Taking the high road
Immoral behaviors at work are obstacles to a successful career

“Don’t get your honey where you get your money!” It’s some of the best advice I’ve ever gotten.
When I went to college, I went to school full-time during the day and held a full-time professional job at night. I even went to summer school to absorb some of the winter load. It wasn’t fun, so when I graduated, I was looking for fun.
I got an engineering job at Raytheon’s West Andover plant, where over 5,000 people worked. There were plenty of women, and I was hunting. A young engineer with an apparently bright future was popular.
It wasn’t long before things started getting tangled. I wanted to play the field for a bit, and they all wanted exclusive rights. Last week’s date and this week’s could become instant enemies. My boss took me aside and gave me the advice above. Then he introduced me to a couple of guys who wished they had taken it. Their promising careers had been derailed, and it was hard for them to get moving again.
Lesson learned. From then on, I did my hunting elsewhere.
Years later, at Digital Equipment, a plant manager was caught on a conference table with one of his staff. They were both married to other people, who also worked in that plant. Within hours, the thousand people who worked for him knew, and of course two marriages were on the rocks.
She had had a meteoric rise, and all of a sudden, her peers and subordinates wondered if it was from talent and hard work or something else.
It wasn’t great for morale. Both careers tanked, and they left the company. Ken Olsen even quoted the Ninth Commandment, “Thou shalt not covet thy neighbor’s wife,” in a major address.
In my own career, I lost out on two promotions because I wasn’t interested in two high-level women. It’s not anything I could ever prove, but if you want to know what it feels like, read Michael Crichton’s “Disclosure.”
Ending relationships has a way of turning the best of friends into something else. And if the relationship is coerced, you’ve already started on a losing platform.
During the last election, Mike Pence was running for vice president. I remember reading an article that said he never met with a woman alone. Whether it was breakfast, lunch, dinner or in his office, he always required the presence of a third person. The media ridiculed him; I thought it was pretty smart.
Once an accusation is made, it’s almost indefensible. Everybody believes it. Your friends and supporters will be afraid to defend you because they’ll be accused of being just like you.

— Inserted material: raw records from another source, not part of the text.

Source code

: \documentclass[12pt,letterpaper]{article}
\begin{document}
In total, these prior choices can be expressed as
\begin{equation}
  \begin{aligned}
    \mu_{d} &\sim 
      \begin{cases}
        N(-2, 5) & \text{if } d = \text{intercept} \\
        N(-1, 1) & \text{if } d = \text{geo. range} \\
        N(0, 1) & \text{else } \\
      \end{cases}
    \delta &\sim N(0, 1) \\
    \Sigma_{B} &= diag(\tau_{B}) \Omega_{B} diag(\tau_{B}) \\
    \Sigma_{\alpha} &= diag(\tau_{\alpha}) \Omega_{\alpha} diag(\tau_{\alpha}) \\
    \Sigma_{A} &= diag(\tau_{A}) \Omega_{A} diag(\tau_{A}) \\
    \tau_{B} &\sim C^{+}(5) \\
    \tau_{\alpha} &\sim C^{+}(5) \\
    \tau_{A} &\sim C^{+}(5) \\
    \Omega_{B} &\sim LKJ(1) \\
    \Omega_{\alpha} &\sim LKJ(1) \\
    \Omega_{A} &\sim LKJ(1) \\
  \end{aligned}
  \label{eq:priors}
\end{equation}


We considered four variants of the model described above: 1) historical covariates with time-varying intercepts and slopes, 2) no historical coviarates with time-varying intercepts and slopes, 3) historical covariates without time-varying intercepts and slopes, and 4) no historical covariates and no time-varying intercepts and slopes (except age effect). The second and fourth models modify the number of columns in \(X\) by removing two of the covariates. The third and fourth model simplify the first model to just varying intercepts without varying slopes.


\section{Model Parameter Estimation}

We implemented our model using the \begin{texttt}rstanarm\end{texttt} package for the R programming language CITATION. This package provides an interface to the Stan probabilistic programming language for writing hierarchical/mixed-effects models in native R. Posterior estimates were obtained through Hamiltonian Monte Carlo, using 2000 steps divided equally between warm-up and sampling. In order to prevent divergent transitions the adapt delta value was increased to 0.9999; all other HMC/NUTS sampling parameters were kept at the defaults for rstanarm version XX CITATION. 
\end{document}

Now, many of these accusations are probably true, but are they all? In the case of a recent Senate race, accusations dormant for 40 years suddenly surfaced and derailed the campaign. We may never know if they’re true, but the damage they’ve done is no less real.
And of course, there’s nothing new in any of this. It’s been going on for thousands of years, and the results are usually the same. What goes around comes around. Live like a crumb, and it’s only a matter of time before it all unravels. Even presidents get caught, and the resulting damage is permanent.
In order to get things done and done well, we usually need the willing and even enthusiastic cooperation of others, and that’s very hard, if not impossible, to get in an environment where people are playing around. Competition is becoming more and more severe. Immoral behaviors are major obstacles to high performance.
Admittedly, sexual desire is often the most difficult of our passions to control, but failing to do so usually has catastrophic consequences in both our personal and business lives.
Take the high road and go for the gold!